Last November, California’s electorate voted in favor of legalizing recreational use of marijuana (57.13% to 42.87%). Despite the recent change in law, employers can continue to enforce their workplace substance abuse policies.
Proposition 64, the “Control, Regulate and Tax Adult Use of Marijuana Act” (the Act), makes it lawful for persons (aged 21 years or older) to use marijuana for nonmedical reasons. The law also creates a system for regulating nonmedical marijuana businesses, imposes taxes on marijuana, and changes penalties for marijuana-related crimes. The Act, however, does not interfere with a California employers’ right to create and enforce workplace substance abuse policies.
The Act expressly states that its intent is “allow public and private employers to enact and enforce workplace policies pertaining to marijuana.” Moreover, the Act includes specific language to be added to the Health and Safety Code section 11362.1 to read that the law will not be construed or interpreted to restrict or affect: “[t]he rights and obligations of public and private employers to maintain a drug and alcohol free workplace or require an employer to permit or accommodate the use, consumption, possession, transfer, display, transportation, sale, or growth of marijuana in the workplace, or affect the ability of employers to have policies prohibiting the use of marijuana by employees and prospective employees, or prevent employers from complying with state or federal law.
Over 20 years ago, California passed Proposition 215 (the “Compassionate Use Act”), which legalized the use of medical marijuana in the state. A 2008 California Supreme Court decision, Ross v.
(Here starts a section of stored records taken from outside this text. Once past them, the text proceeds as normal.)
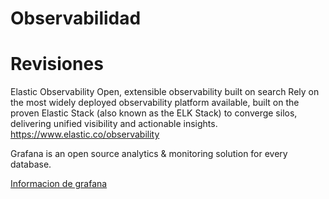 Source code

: # Observabilidad

# Revisiones

Elastic Observability
Open, extensible observability built on search
Rely on the most widely deployed observability platform available, built on the proven Elastic Stack (also known as the ELK Stack) to converge silos, delivering unified visibility and actionable insights.
https://www.elastic.co/observability

Grafana is an open source analytics & monitoring solution for every database.

[Informacion de grafana](/analytics/grafana.md) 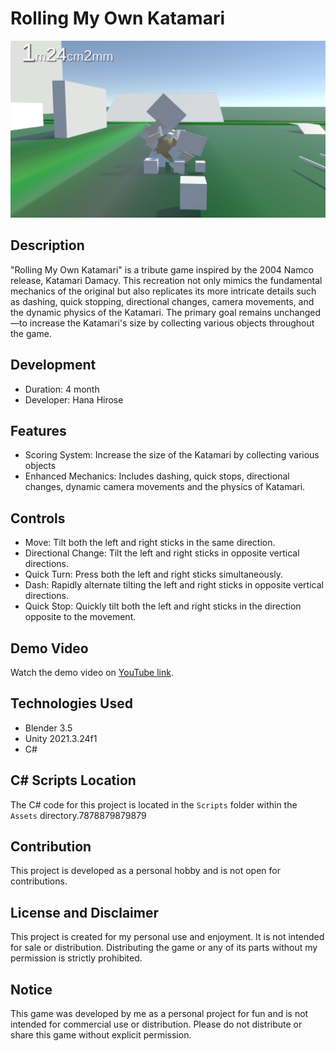 # Rolling My Own Katamari

![RollingOwnKatamari_Image](https://github.com/HanaHirose/Rolling-My-Own-Katamari/blob/main/Images/Katamari_Image.png)

## Description
"Rolling My Own Katamari" is a tribute game inspired by the 2004 Namco release, Katamari Damacy. This recreation not only mimics the fundamental mechanics of the original but also replicates its more intricate details such as dashing, quick stopping, directional changes, camera movements, and the dynamic physics of the Katamari. The primary goal remains unchanged—to increase the Katamari's size by collecting various objects throughout the game.

## Development
- Duration: 4 month
- Developer: Hana Hirose

## Features
- Scoring System: Increase the size of the Katamari by collecting various objects
- Enhanced Mechanics: Includes dashing, quick stops, directional changes, dynamic camera movements and the physics of Katamari.

## Controls
- Move: Tilt both the left and right sticks in the same direction.
- Directional Change: Tilt the left and right sticks in opposite vertical directions.
- Quick Turn: Press both the left and right sticks simultaneously.
- Dash: Rapidly alternate tilting the left and right sticks in opposite vertical directions.
- Quick Stop: Quickly tilt both the left and right sticks in the direction opposite to the movement.

## Demo Video
Watch the demo video on [YouTube link](https://www.youtube.com/watch?v=lHmjuDRE86A).

## Technologies Used
- Blender 3.5
- Unity 2021.3.24f1
- C#

## C# Scripts Location
The C# code for this project is located in the `Scripts` folder within the `Assets` directory.7878879879879

## Contribution
This project is developed as a personal hobby and is not open for contributions.

## License and Disclaimer
This project is created for my personal use and enjoyment. It is not intended for sale or distribution. Distributing the game or any of its parts without my permission is strictly prohibited.

## Notice
This game was developed by me as a personal project for fun and is not intended for commercial use or distribution. Please do not distribute or share this game without explicit permission.
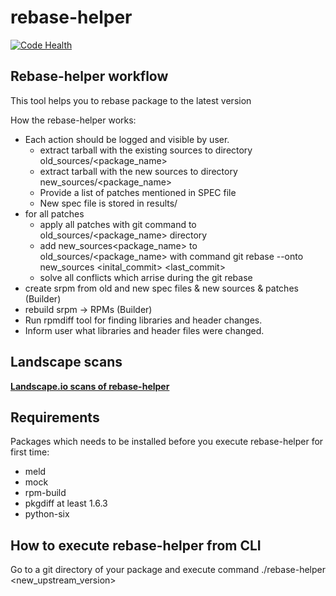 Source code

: # rebase-helper

[![Code Health](https://landscape.io/github/phracek/rebase-helper/master/landscape.svg?style=flat)](https://landscape.io/github/phracek/rebase-helper/master)

## Rebase-helper workflow

This tool helps you to rebase package to the latest version

How the rebase-helper works:
- Each action should be logged and visible by user.
    - extract tarball with the existing sources to directory old_sources/<package_name>
    - extract tarball with the new sources to directory new_sources/<package_name>
    - Provide a list of patches mentioned in SPEC file
    - New spec file is stored in results/
- for all patches
    - apply all patches with git command to old_sources/<package_name> directory
    - add new_sources<package_name> to old_sources/<package_name> 
        with command git rebase --onto new_sources <inital_commit> <last_commit>
    - solve all conflicts which arrise during the git rebase
- create srpm from old and new spec files & new sources & patches (Builder)
- rebuild srpm -> RPMs (Builder)
- Run rpmdiff tool for finding libraries and header changes.
- Inform user what libraries and header files were changed.

## Landscape scans

[**Landscape.io scans of rebase-helper**](https://landscape.io/github/phracek/rebase-helper/)

## Requirements

Packages which needs to be installed before you execute rebase-helper for first time:
- meld
- mock
- rpm-build
- pkgdiff at least 1.6.3
- python-six

## How to execute rebase-helper from CLI

Go to a git directory of your package and execute command ./rebase-helper <new_upstream_version>
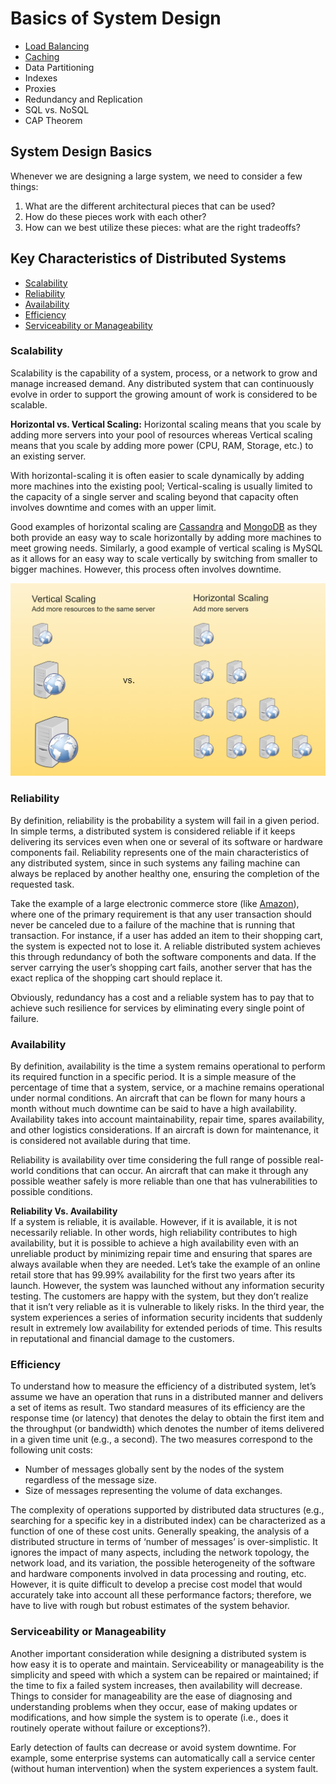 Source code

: # Basics of System Design&#x20;

* [Load Balancing](load-balancing.md)
* [Caching](caching.md)
* Data Partitioning
* Indexes
* Proxies
* Redundancy and Replication
* SQL vs. NoSQL
* CAP Theorem

## System Design Basics

Whenever we are designing a large system, we need to consider a few things:

1. What are the different architectural pieces that can be used?
2. How do these pieces work with each other?
3. How can we best utilize these pieces: what are the right tradeoffs?

## Key Characteristics of Distributed Systems

* [Scalability](./#scalability)
* [Reliability](./#reliability)
* [Availability](./#availability)
* [Efficiency](./#efficiency)
* [Serviceability or Manageability](./#serviceability-or-manageability)

### Scalability <a href="#scalability" id="scalability"></a>

&#x20; Scalability is the capability of a system, process, or a network to grow and manage increased demand. Any distributed system that can continuously evolve in order to support the growing amount of work is considered to be scalable.

&#x20; **Horizontal vs. Vertical Scaling:** Horizontal scaling means that you scale by adding more servers into your pool of resources whereas Vertical scaling means that you scale by adding more power (CPU, RAM, Storage, etc.) to an existing server.

&#x20; With horizontal-scaling it is often easier to scale dynamically by adding more machines into the existing pool; Vertical-scaling is usually limited to the capacity of a single server and scaling beyond that capacity often involves downtime and comes with an upper limit.

&#x20; Good examples of horizontal scaling are [Cassandra](https://en.wikipedia.org/wiki/Apache\_Cassandra) and [MongoDB](https://en.wikipedia.org/wiki/MongoDB) as they both provide an easy way to scale horizontally by adding more machines to meet growing needs. Similarly, a good example of vertical scaling is MySQL as it allows for an easy way to scale vertically by switching from smaller to bigger machines. However, this process often involves downtime.

![](<../../.gitbook/assets/image (24) (1).png>)

### Reliability <a href="#reliability" id="reliability"></a>

&#x20; By definition, reliability is the probability a system will fail in a given period. In simple terms, a distributed system is considered reliable if it keeps delivering its services even when one or several of its software or hardware components fail. Reliability represents one of the main characteristics of any distributed system, since in such systems any failing machine can always be replaced by another healthy one, ensuring the completion of the requested task.

&#x20; Take the example of a large electronic commerce store (like [Amazon](https://en.wikipedia.org/wiki/Amazon\_\(company\))), where one of the primary requirement is that any user transaction should never be canceled due to a failure of the machine that is running that transaction. For instance, if a user has added an item to their shopping cart, the system is expected not to lose it. A reliable distributed system achieves this through redundancy of both the software components and data. If the server carrying the user’s shopping cart fails, another server that has the exact replica of the shopping cart should replace it.

&#x20; Obviously, redundancy has a cost and a reliable system has to pay that to achieve such resilience for services by eliminating every single point of failure.

### Availability <a href="#availability" id="availability"></a>

&#x20; By definition, availability is the time a system remains operational to perform its required function in a specific period. It is a simple measure of the percentage of time that a system, service, or a machine remains operational under normal conditions. An aircraft that can be flown for many hours a month without much downtime can be said to have a high availability. Availability takes into account maintainability, repair time, spares availability, and other logistics considerations. If an aircraft is down for maintenance, it is considered not available during that time.

&#x20; Reliability is availability over time considering the full range of possible real-world conditions that can occur. An aircraft that can make it through any possible weather safely is more reliable than one that has vulnerabilities to possible conditions.

**Reliability Vs. Availability**\
&#x20; If a system is reliable, it is available. However, if it is available, it is not necessarily reliable. In other words, high reliability contributes to high availability, but it is possible to achieve a high availability even with an unreliable product by minimizing repair time and ensuring that spares are always available when they are needed. Let’s take the example of an online retail store that has 99.99% availability for the first two years after its launch. However, the system was launched without any information security testing. The customers are happy with the system, but they don’t realize that it isn’t very reliable as it is vulnerable to likely risks. In the third year, the system experiences a series of information security incidents that suddenly result in extremely low availability for extended periods of time. This results in reputational and financial damage to the customers.

### Efficiency <a href="#efficiency" id="efficiency"></a>

&#x20; To understand how to measure the efficiency of a distributed system, let’s assume we have an operation that runs in a distributed manner and delivers a set of items as result. Two standard measures of its efficiency are the response time (or latency) that denotes the delay to obtain the first item and the throughput (or bandwidth) which denotes the number of items delivered in a given time unit (e.g., a second). The two measures correspond to the following unit costs:

* Number of messages globally sent by the nodes of the system regardless of the message size.
* Size of messages representing the volume of data exchanges.

&#x20; The complexity of operations supported by distributed data structures (e.g., searching for a specific key in a distributed index) can be characterized as a function of one of these cost units. Generally speaking, the analysis of a distributed structure in terms of ‘number of messages’ is over-simplistic. It ignores the impact of many aspects, including the network topology, the network load, and its variation, the possible heterogeneity of the software and hardware components involved in data processing and routing, etc. However, it is quite difficult to develop a precise cost model that would accurately take into account all these performance factors; therefore, we have to live with rough but robust estimates of the system behavior.

### Serviceability or Manageability <a href="#serviceability-or-manageability" id="serviceability-or-manageability"></a>

&#x20; Another important consideration while designing a distributed system is how easy it is to operate and maintain. Serviceability or manageability is the simplicity and speed with which a system can be repaired or maintained; if the time to fix a failed system increases, then availability will decrease. Things to consider for manageability are the ease of diagnosing and understanding problems when they occur, ease of making updates or modifications, and how simple the system is to operate (i.e., does it routinely operate without failure or exceptions?).

&#x20; Early detection of faults can decrease or avoid system downtime. For example, some enterprise systems can automatically call a service center (without human intervention) when the system experiences a system fault.
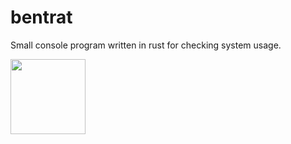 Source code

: <h1>bentrat</h1>
<p>Small console program written in rust for checking system usage.</p>
<img width=120 src="https://c.tenor.com/jomR5uqWXzMAAAAd/real-horizontally-spinning-rat.gif">
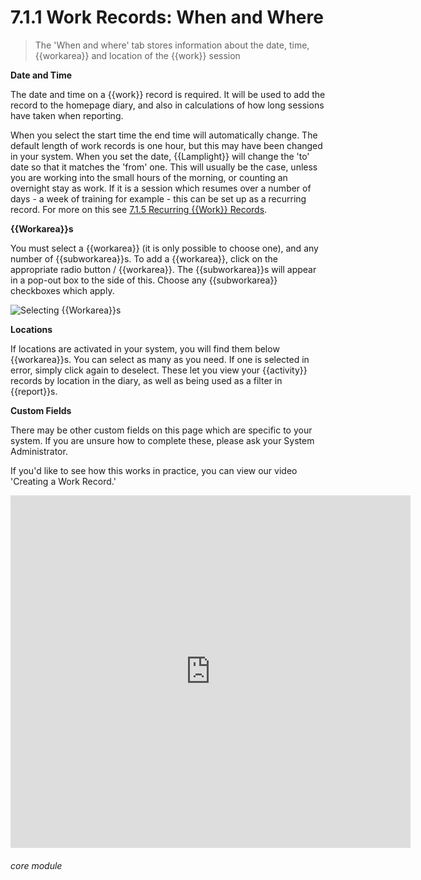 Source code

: # 7.1.1 Work Records: When and Where

> The 'When and where' tab stores information about the date, time, {{workarea}} and location of the {{work}} session 

**Date and Time**

The date and time on a {{work}} record is required. It will be used to add the record to the homepage diary, and also in calculations of how long sessions have taken when reporting. 

When you select the start time the end time will automatically change. The default length of work records is one hour, but this may have been changed in your system. When you set the date, {{Lamplight}} will change the 'to' date so that it matches the 'from' one. This will usually be the case, unless you are working into the small hours of the morning, or counting an overnight stay as work. If it is a session which resumes over a number of days - a week of training for example - this can be set up as a recurring record. For more on this see [7.1.5 Recurring {{Work}} Records](/help/index/p/7.1.5).


**{{Workarea}}s**

You must select a {{workarea}} (it is only possible to choose one), and any number of {{subworkarea}}s. 
To add a {{workarea}}, click on the appropriate radio button / {{workarea}}. The {{subworkarea}}s will appear in a pop-out box to the side of this. Choose any {{subworkarea}} checkboxes which apply.

![Selecting {{Workarea}}s](7.1.1a.png)


**Locations**

If locations are activated in your system, you will find them below {{workarea}}s. You can select as many as you need. If one is selected in error, simply click again to deselect. These let you view your {{activity}} records by location in the diary, as well as being used as a filter in {{report}}s.

**Custom Fields**

There may be other custom fields on this page which are specific to your system. If you are unsure how to complete these, please ask your System Administrator.

If you'd like to see how this works in practice, you can view our video 'Creating a Work Record.'

<iframe src="https://player.vimeo.com/video/279240510" width="640" height="564" frameborder="0" allow="autoplay; fullscreen" allowfullscreen></iframe>


###### core module

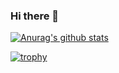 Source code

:### Hi there 👋

[![Anurag's github stats](https://github-readme-stats.vercel.app/api?username=rodrigopauletti)](https://github.com/anuraghazra/github-readme-stats)

[![trophy](https://github-profile-trophy.vercel.app/?username=rodrigopauletti&theme=onedark)](https://github.com/ryo-ma/github-profile-trophy)

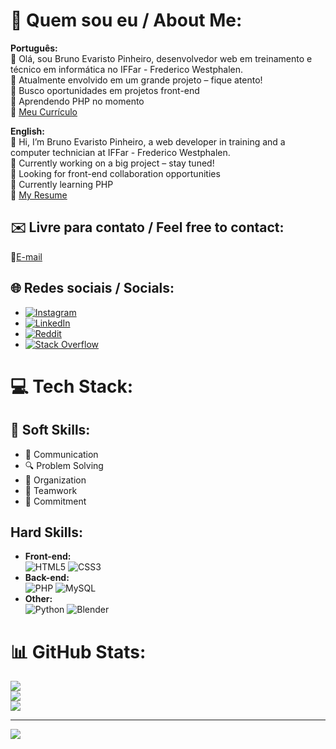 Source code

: # 🦔 Quem sou eu / About Me:

**Português:**  
👋 Olá, sou Bruno Evaristo Pinheiro, desenvolvedor web em treinamento e técnico em informática no IFFar - Frederico Westphalen.  
🔭 Atualmente envolvido em um grande projeto – fique atento!  
👥 Busco oportunidades em projetos front-end  
🌱 Aprendendo PHP no momento  
📃 [Meu Currículo](https://docs.google.com/document/d/1I7JsctbEaTP7FI1ggXQahLdysM4VveepCuXmOU4WHn0/edit?usp=sharing)

**English:**  
👋 Hi, I’m Bruno Evaristo Pinheiro, a web developer in training and a computer technician at IFFar - Frederico Westphalen.  
🔭 Currently working on a big project – stay tuned!  
👥 Looking for front-end collaboration opportunities  
🌱 Currently learning PHP  
📃 [My Resume](https://docs.google.com/document/d/1I7JsctbEaTP7FI1ggXQahLdysM4VveepCuXmOU4WHn0/edit?usp=sharing)

## ✉️ Livre para contato / Feel free to contact:  
📩[E-mail](mailto:pinheirobrunoevaristo@gmail.com)

## 🌐 Redes sociais / Socials:
- [![Instagram](https://img.shields.io/badge/Instagram-%23573189.svg?logo=Instagram&logoColor=white)](https://instagram.com/brunowithouth) 
- [![LinkedIn](https://img.shields.io/badge/LinkedIn-%23573189.svg?logo=linkedin&logoColor=white)](https://linkedin.com/in/BrunoSemH)
- [![Reddit](https://img.shields.io/badge/Reddit-%23573189.svg?logo=Reddit&logoColor=white)](https://reddit.com/user/BrunoSemH) 
- [![Stack Overflow](https://img.shields.io/badge/-Stackoverflow-573189?logo=stack-overflow&logoColor=white)](https://stackoverflow.com/users/24584496) 

# 💻 Tech Stack:
## 🌟 Soft Skills:
- 📢 Communication
- 🔍 Problem Solving
- 📅 Organization
- 🤝 Teamwork
- 🦥 Commitment

## Hard Skills:
- **Front-end:**  
![HTML5](https://img.shields.io/badge/html5-%23573189.svg?style=for-the-badge&logo=html5&logoColor=white) 
![CSS3](https://img.shields.io/badge/css3-%23573189.svg?style=for-the-badge&logo=css3&logoColor=white)  
- **Back-end:**  
![PHP](https://img.shields.io/badge/php-%23573189.svg?style=for-the-badge&logo=php&logoColor=white)
![MySQL](https://img.shields.io/badge/mysql-573189.svg?style=for-the-badge&logo=mysql&logoColor=white)
- **Other:**  
![Python](https://img.shields.io/badge/python-573189?style=for-the-badge&logo=python&logoColor=white) 
![Blender](https://img.shields.io/badge/blender-%23573189.svg?style=for-the-badge&logo=blender&logoColor=white)

# 📊 GitHub Stats:
![](https://github-readme-stats.vercel.app/api?username=BrunoWithoutH&theme=dark&hide_border=false&include_all_commits=false&count_private=false)<br/>
![](https://github-readme-streak-stats.herokuapp.com/?user=BrunoWithoutH&theme=dark&hide_border=false)<br/>
![](https://github-readme-stats.vercel.app/api/top-langs/?username=BrunoWithoutH&theme=dark&hide_border=false&include_all_commits=false&count_private=false&layout=compact)

---
[![](https://visitcount.itsvg.in/api?id=BrunoWithoutH&icon=5&color=23573189)](https://visitcount.itsvg.in)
RagingWire Telecommunications, Inc., 42 Cal 4th 920 (Cal. 2008), tested the scope of Prop 215 as it impacted the workplace. The Supreme Court in Ross upheld an employer’s right to decline the hiring of a candidate due to a positive marijuana test that the applicant claimed was related medical use for a disability and recommended by a physician. Even with Proposition 64, California law remains clear that an employer need not accommodate an applicant or employee’s use of medical marijuana.
Employers and employees should keep in mind that under federal law, marijuana remains a Schedule I drug under the Controlled Substances Act. Current federal law provides that certain drugs can be used “under the supervision of a licensed health care professional” or pursuant to a “health care professional’s prescription.” Additionally, states such as Alaska, Colorado, Oregon, Washington and the District of Columbia have similarly legalized recreational use of marijuana, under different statutory schemes. Therefore, it is important that employers carefully review and update their policies to ensure that employees are aware of expectations of them.